Could you repeat the records below exactly, leaving the pictures out?
<<<<
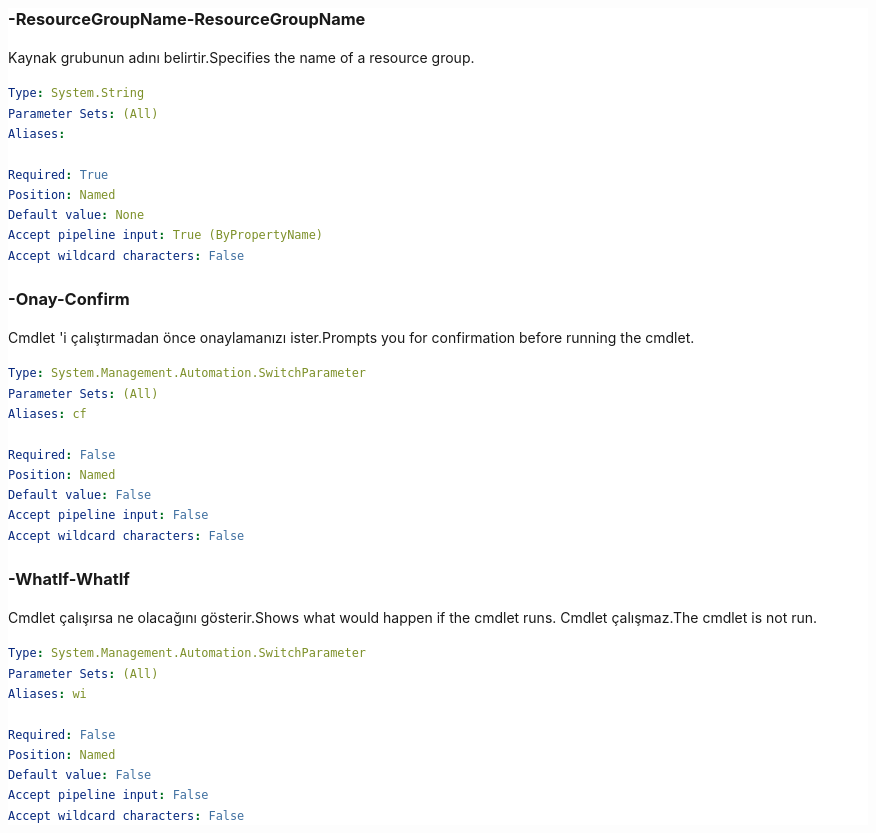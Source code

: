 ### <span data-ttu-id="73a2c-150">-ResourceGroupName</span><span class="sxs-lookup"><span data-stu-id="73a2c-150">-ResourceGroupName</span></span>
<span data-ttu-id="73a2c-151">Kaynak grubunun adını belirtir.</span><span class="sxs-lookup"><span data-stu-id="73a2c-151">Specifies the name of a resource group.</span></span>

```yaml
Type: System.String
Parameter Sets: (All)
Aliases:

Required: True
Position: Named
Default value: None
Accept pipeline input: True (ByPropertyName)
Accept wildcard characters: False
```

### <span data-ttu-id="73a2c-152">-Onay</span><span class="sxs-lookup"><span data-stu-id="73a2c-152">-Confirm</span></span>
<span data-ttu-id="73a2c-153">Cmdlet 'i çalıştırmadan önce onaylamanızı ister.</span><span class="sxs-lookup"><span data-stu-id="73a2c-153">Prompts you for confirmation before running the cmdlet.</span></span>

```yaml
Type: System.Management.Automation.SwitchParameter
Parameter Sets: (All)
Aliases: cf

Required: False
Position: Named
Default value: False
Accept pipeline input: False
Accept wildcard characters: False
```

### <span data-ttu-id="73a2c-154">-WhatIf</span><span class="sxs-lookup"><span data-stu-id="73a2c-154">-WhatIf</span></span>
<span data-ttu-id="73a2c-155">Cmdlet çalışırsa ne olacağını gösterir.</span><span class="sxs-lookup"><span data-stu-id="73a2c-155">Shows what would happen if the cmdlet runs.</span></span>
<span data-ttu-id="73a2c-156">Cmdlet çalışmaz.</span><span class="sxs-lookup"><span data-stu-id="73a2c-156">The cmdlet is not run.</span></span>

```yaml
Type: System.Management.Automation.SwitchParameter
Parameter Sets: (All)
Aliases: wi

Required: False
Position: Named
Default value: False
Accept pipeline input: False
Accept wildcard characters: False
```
>>>>
• EXERCISE SOLUTION:
Source code

: ### <span data-ttu-id="73a2c-150">-ResourceGroupName</span><span class="sxs-lookup"><span data-stu-id="73a2c-150">-ResourceGroupName</span></span>
<span data-ttu-id="73a2c-151">Kaynak grubunun adını belirtir.</span><span class="sxs-lookup"><span data-stu-id="73a2c-151">Specifies the name of a resource group.</span></span>

```yaml
Type: System.String
Parameter Sets: (All)
Aliases:

Required: True
Position: Named
Default value: None
Accept pipeline input: True (ByPropertyName)
Accept wildcard characters: False
```

### <span data-ttu-id="73a2c-152">-Onay</span><span class="sxs-lookup"><span data-stu-id="73a2c-152">-Confirm</span></span>
<span data-ttu-id="73a2c-153">Cmdlet 'i çalıştırmadan önce onaylamanızı ister.</span><span class="sxs-lookup"><span data-stu-id="73a2c-153">Prompts you for confirmation before running the cmdlet.</span></span>

```yaml
Type: System.Management.Automation.SwitchParameter
Parameter Sets: (All)
Aliases: cf

Required: False
Position: Named
Default value: False
Accept pipeline input: False
Accept wildcard characters: False
```

### <span data-ttu-id="73a2c-154">-WhatIf</span><span class="sxs-lookup"><span data-stu-id="73a2c-154">-WhatIf</span></span>
<span data-ttu-id="73a2c-155">Cmdlet çalışırsa ne olacağını gösterir.</span><span class="sxs-lookup"><span data-stu-id="73a2c-155">Shows what would happen if the cmdlet runs.</span></span>
<span data-ttu-id="73a2c-156">Cmdlet çalışmaz.</span><span class="sxs-lookup"><span data-stu-id="73a2c-156">The cmdlet is not run.</span></span>

```yaml
Type: System.Management.Automation.SwitchParameter
Parameter Sets: (All)
Aliases: wi

Required: False
Position: Named
Default value: False
Accept pipeline input: False
Accept wildcard characters: False
```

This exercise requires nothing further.